Nun macht mal das Kölsch nicht so schlecht, es ist erwiesenermaßen gesund, weil es die Nieren spült und außerdem fördert es die Fahrtüchtigkeit, habe ich vor 50 Jahren am eigenen Leib erfahren. Ich fuhr nachts allein nach Hause, als plötzlich so´n kleines rotes Licht auf der Straße rumhampelte. Ich hielt an, machte das Fenster runter und so ein grünes Männchen wollte meine Papiere sehen. Dann fragte er: "haben sie was getrunken"? Ich im Brustton der Überzeugung und meiner Meinung nach mit klarer, deutlicher Stimme: "Herr Wachtmeister, wenn ich Auto fahre trinke ich doch nicht". Er daraufhin: "Komm Freundchen, hauch mich mal an". Anschließend machte er 3 Schritte rückwärts und brummte immer wieder: "Das kann doch nicht war sein". Ich fragte ganz arglos: "Herr Wachtmeister, was ist los"?  Er trat wieder an´s Auto und gab mir meine Papiere wieder mit der Bemerkung: "Mußt ja nur noch hier den Berg hoch, hau ab und laß dich nicht noch mal erwischen".
Meine Nachfrage am nächsten Tag bei der Wirtin, wieviel ich denn eigentlich getrunken hatte, ergab folgendes Ergebnis: 32 Kölsch und am Schluß 4 Cola-Rum.
Prost!


----------



## Georg Baumann (17. Januar 2020)

heinzi schrieb:


> Ich trinke am liebsten Kölsch.
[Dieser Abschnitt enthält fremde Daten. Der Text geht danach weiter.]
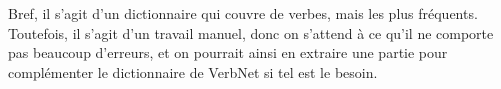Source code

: Bref, il s'agit d'un dictionnaire qui couvre de verbes, mais les plus fréquents. Toutefois, il s'agit d'un travail manuel, donc on s'attend à ce qu'il ne comporte pas beaucoup d'erreurs, et on pourrait ainsi en extraire une partie pour complémenter le dictionnaire de VerbNet si tel est le besoin.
Und ja, das ist auch Bier.


Nein, ist es nicht


----------



## sprogoe (17. Januar 2020)

Georg Baumann schrieb:


> Nein, ist es nicht


Na Georg,
in Köln findest Du jede Menge besoffene Touristin und fragst Du sie was sie getrunken haben daß sie so besoffen sind, hörst Du nur: "Kölsch, ich dachte, das wäre kein Bier".


----------



## Georg Baumann (17. Januar 2020)

Weiß ich - mir schmeckts frisch vom Hahn auch gut  Nur aus der Flasche fand ich's zum Davonlaufen. Ist aber auch bald schon wieder 10 Jahre her ...


----------



## Schwedenangler (17. Januar 2020)

Als Rheinländer ist mein Bier ein leckeres Kölsch. Schön kalt aus der 0,2 er Kölschstange, einfach lecker!!
Da wir auch in unseren Angelurlaub leckeres Kölsch mitnehmen ist unser Vermieter in Schweden mittlerweile auch
Kölschfan  


Georg Baumann schrieb:


> Nein, ist es nich


Oh doch.........


----------



## Timo.Keibel (17. Januar 2020)

Bei uns trinkt man Pils! Wobei ich ganz gerne auch mal ein Helles genieße.


----------



## nobbi1962 (17. Januar 2020)

Früh
hatt winnt

der erste der Angefangen hat

mit Kölsch


----------



## Michael.S (17. Januar 2020)

Krombacher


----------



## Christian.Siegler (17. Januar 2020)

Michael.S schrieb:


> Krombacher


Einfach so? WICKED


----------



## Georg Baumann (17. Januar 2020)

Michael.S schrieb:


> Krombacher


Hieß bei uns nur Schädelbräu


----------



## Andal (17. Januar 2020)




----------



## Eifel_Angler (17. Januar 2020)

En lecker Bitburger ist doch klar für nen Eifelaner


----------



## nobbi1962 (17. Januar 2020)

Eifel_Angler schrieb:


> En lecker Bitburger ist doch klar für nen Eifelaner


Nö,
oooo man gab das hinteraugenpicken
am Nürburgring

nie wieder.
ei schwör


----------



## Georg Baumann (17. Januar 2020)

Mal ganz ehrlich: Schmeckt Ihr wirklich Unterschiede bei den großen Marken? Becks, Bitburger, Darsteller, etc. schmecken für mich alle gleich.


----------



## nobbi1962 (17. Januar 2020)

Fängste mit einer Sorte an ----dann nicht in kalt


----------



## Dorschbremse (17. Januar 2020)

In der Kneipe als Faßbier tuts ein gutes Pils

Als Flaschenbier ziehe ich klar Land- bzw Kellerbier, vor.....Detmolder als Beispiel 
Bei Gelegenheit gerne Stout oder Drafts (Guinness oder Tennants) 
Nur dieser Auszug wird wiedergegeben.